Mas a maior asneira, que aliás foi o maior crime que faz esquecer a escravatura para as américas, foram as cínicas, demagógicas e infelizes independências dos anos 50/60, contra as quais nós aqui neste recanto de velhadas, muito humildemente quais Quixotes lutámos, uns consciente, outros inconscientemente.

Neste momento cidades como Luanda ou Lagos, (Nigéria) ou Maputo, há milhões, (6 zeros) de jovens sem qualquer perspectiva de vida.

E eles sabem, e caladinhos como este autor vão acusando a Europa, e a Europa que resolva.

É só ver o rosto tranquilo como homens mulheres e crianças africanas naufragam nas costas de Espanha da França e da Itália.

E nós daqui do blogsforanada a ver!

É a vida!

Obrigado BS esmiuça o que possas, porque a luta continua.

Anónimo disse...

António Rosinha e António Graça Abreu, pelos vistos só quem desgastou o cabedal e os miolos em áfrica é que se preocupa com os povos que morrem de fome e não tem direito a nada.A demagogia das nações unidas continua igual ou pior, com os burocratas bem pagos e barriga cheia.
Alguem acredita ainda que este tipo de gente resolve alguma coisa?
Um abraço
Carlos Gaspar

Cherno AB disse...

Caros Amigos, caro MBS,

Para uma melhor compreensao da recensao que nos ofereces, era importante sabermos quem eh o autor e qual a sua dimensao politica e/ou literaria.

Mongo Beti, alias, Alexandre Biyidi Awala (1932), terminou os seus estudos de filosofia e de Letras em 1951 e foi Professor de Letras em Franca durante muitos anos.
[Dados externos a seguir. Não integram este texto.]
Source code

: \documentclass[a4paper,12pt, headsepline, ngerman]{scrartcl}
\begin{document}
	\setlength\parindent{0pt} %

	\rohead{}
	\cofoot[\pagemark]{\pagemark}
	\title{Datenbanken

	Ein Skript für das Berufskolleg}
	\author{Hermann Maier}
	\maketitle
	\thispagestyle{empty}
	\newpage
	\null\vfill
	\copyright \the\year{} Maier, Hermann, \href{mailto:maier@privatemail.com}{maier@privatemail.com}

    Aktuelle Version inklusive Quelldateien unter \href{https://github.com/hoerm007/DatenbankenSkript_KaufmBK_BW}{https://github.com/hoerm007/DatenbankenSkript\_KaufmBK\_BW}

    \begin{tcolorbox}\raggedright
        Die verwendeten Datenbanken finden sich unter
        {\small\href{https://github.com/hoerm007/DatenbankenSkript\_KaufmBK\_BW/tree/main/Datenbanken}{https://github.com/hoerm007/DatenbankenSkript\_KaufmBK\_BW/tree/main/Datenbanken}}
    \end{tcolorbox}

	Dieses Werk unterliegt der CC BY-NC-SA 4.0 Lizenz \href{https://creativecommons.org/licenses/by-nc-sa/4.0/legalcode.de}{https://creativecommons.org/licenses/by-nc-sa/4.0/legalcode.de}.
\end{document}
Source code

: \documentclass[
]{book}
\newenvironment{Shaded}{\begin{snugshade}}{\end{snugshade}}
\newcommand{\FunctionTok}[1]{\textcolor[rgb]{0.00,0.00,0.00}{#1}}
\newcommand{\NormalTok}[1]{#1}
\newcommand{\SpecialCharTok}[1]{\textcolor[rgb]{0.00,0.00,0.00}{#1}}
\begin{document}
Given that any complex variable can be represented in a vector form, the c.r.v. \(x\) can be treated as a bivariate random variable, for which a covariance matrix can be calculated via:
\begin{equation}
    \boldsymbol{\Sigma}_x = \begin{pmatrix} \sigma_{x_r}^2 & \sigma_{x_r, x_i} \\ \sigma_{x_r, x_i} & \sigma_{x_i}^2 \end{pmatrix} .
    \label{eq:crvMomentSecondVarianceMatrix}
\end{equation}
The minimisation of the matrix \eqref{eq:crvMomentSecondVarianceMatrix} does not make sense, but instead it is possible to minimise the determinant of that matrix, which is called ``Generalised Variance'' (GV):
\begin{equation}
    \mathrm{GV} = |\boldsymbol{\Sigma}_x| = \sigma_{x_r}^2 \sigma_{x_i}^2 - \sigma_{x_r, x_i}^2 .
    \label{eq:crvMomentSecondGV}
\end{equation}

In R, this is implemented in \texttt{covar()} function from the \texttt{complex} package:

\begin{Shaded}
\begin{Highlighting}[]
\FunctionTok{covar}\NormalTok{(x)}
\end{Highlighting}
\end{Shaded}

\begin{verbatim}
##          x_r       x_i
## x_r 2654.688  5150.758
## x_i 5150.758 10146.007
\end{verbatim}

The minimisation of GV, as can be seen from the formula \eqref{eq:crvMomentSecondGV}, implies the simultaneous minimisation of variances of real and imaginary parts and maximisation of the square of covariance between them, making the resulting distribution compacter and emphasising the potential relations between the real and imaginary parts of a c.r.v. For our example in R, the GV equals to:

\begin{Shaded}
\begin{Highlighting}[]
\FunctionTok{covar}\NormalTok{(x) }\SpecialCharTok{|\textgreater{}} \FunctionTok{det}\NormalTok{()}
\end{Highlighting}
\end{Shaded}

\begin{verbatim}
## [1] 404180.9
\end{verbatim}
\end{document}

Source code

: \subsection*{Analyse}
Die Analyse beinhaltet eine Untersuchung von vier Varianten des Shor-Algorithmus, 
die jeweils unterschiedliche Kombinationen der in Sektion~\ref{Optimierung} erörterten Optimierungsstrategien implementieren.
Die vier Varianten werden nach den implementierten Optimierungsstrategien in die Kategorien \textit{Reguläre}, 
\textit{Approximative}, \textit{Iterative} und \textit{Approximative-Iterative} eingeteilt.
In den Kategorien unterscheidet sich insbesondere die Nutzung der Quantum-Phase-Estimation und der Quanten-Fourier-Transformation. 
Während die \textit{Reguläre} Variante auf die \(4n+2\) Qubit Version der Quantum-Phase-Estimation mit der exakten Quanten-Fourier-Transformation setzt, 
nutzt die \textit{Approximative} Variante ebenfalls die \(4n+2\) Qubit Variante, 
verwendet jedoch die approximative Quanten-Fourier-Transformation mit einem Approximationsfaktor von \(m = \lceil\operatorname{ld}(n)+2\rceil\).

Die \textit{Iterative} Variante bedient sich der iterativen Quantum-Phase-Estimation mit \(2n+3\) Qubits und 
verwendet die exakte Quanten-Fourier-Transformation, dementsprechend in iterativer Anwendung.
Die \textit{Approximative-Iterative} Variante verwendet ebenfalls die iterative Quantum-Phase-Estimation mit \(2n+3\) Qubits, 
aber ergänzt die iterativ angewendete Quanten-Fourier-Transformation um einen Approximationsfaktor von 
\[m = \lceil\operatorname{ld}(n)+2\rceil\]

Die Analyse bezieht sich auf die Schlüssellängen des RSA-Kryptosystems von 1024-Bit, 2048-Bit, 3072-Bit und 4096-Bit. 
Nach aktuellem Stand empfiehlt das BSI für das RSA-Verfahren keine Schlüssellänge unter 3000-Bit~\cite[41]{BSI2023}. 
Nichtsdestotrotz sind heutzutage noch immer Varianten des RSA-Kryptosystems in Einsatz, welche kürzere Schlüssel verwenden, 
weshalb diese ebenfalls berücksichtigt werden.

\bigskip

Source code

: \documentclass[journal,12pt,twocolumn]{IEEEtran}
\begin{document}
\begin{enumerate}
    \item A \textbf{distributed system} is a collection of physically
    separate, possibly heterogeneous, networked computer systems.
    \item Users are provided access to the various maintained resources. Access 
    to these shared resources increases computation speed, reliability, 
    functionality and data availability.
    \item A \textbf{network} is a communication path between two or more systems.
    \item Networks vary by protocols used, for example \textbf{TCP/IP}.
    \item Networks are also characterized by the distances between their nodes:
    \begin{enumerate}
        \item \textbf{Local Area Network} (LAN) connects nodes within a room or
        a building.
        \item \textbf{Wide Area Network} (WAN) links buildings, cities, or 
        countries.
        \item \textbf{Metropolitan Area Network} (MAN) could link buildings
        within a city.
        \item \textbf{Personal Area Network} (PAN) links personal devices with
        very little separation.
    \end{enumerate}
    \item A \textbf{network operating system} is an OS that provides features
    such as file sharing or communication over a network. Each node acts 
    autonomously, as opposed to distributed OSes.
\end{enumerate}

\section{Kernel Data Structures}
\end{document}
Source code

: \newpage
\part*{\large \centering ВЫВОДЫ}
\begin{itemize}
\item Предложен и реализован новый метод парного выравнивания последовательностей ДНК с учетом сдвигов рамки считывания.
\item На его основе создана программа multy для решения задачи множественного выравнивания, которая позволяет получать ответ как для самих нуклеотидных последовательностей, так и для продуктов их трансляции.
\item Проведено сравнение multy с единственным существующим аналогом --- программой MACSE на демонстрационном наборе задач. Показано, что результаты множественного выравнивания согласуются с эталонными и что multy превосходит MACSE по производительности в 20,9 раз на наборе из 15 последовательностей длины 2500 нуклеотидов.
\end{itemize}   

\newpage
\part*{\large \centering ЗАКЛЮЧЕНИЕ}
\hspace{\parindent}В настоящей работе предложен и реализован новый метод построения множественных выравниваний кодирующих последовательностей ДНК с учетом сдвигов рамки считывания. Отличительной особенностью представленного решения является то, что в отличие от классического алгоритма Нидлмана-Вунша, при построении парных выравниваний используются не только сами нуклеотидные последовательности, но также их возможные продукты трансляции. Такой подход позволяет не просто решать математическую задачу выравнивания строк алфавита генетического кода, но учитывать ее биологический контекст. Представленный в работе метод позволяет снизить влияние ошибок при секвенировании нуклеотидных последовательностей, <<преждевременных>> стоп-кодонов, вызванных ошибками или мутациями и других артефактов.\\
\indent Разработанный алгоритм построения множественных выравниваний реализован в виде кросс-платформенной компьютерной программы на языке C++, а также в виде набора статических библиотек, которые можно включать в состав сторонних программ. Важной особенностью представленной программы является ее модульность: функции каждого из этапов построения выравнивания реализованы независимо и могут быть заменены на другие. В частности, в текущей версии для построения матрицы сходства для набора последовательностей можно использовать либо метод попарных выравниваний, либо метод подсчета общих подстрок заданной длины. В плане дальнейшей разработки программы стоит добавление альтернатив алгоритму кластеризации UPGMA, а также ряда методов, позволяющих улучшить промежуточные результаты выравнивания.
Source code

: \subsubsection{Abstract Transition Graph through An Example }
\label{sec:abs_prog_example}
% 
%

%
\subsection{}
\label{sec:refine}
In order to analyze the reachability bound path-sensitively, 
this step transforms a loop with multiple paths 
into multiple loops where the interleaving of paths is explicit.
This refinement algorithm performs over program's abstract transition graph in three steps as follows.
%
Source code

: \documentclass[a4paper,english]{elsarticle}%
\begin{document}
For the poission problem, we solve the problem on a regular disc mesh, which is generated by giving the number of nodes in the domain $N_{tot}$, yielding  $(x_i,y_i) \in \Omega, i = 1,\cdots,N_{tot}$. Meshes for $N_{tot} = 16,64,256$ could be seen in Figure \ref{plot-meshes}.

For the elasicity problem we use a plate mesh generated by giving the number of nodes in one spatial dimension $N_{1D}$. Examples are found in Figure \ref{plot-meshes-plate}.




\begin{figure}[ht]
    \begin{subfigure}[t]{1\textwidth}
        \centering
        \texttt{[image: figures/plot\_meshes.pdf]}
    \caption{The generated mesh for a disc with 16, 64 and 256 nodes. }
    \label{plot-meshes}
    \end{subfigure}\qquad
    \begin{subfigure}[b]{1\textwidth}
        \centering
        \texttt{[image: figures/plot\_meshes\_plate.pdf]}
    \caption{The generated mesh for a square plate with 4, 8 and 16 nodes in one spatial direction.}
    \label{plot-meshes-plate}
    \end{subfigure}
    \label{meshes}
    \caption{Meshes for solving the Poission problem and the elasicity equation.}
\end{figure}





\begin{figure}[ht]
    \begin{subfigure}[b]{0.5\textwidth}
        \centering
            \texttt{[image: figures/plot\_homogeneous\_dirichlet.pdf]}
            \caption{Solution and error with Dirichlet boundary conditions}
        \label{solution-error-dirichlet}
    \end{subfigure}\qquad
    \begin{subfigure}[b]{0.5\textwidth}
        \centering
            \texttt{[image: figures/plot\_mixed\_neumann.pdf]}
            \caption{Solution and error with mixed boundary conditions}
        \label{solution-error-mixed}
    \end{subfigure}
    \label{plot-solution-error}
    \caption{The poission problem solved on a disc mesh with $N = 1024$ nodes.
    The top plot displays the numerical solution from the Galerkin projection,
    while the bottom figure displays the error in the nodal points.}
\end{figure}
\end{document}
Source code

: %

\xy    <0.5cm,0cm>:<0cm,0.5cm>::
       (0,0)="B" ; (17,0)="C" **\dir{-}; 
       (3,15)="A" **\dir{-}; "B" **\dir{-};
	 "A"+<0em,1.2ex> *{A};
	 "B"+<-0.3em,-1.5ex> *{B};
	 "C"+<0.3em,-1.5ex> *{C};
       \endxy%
Ao mesmo tempo, foi um dos mais proficuos escritores de Africa e sobre Africa, tendo denunciado sempre os mecanismos de alienacao e de opressao dos povos africanos, utilizados pelas potencias que dominam o mundo, em particular dos povos de Cameroes, seu pais natal, pela Franca, ao ponto de, em 1972, os seus livros serem proibidos nesse pais, com a publicacao de: "Main basse sur le Cameroun: Autopsie d'une decolonization" e "Le process du Cameroun".

Voltou ao pais em 1991 e regressou definitivamente em 1994, mas sempre engajado na denuncia dos atropelos e da ma governacao dos poderes que a Franca ajudou a instalar nas suas ex-colonias, muitas vezes, a custa de muitas vidas. a este proposito, o antigo Presidente Frances, Francois Hollande, pediu desculpas e reconheceu o papel nefasto da Franca nos primordios da independencia dos Cameroes que foi a primeira colonia em Africa a revoltar-se contra a colonizacao.

Mas, Mongo Beti nao tinha somente admiradores em Africa e no mundo, muitos o criticavam pelo facto de criticar a Franca e os seus metodos neo-coloniais e ao mesmo tempo nao poder dispensar a "vida facil e comoda" na Capital Francesa.

Para terminar, quero agradecer ao Juvenal Amado pela lucidez e a humanidade das suas palavras e dizer, por minha conta, que quando se fala de Colonialismo os Portugueses podem ter motivos para preocupacao, mas quando se fala do Imperialismo e Neo-colonialismo, ja Portugal nao faz parte ou se faz parte nao ocupa os lugares cimeiros, conforme nos esclareceu A. Cabral desde os anos 60.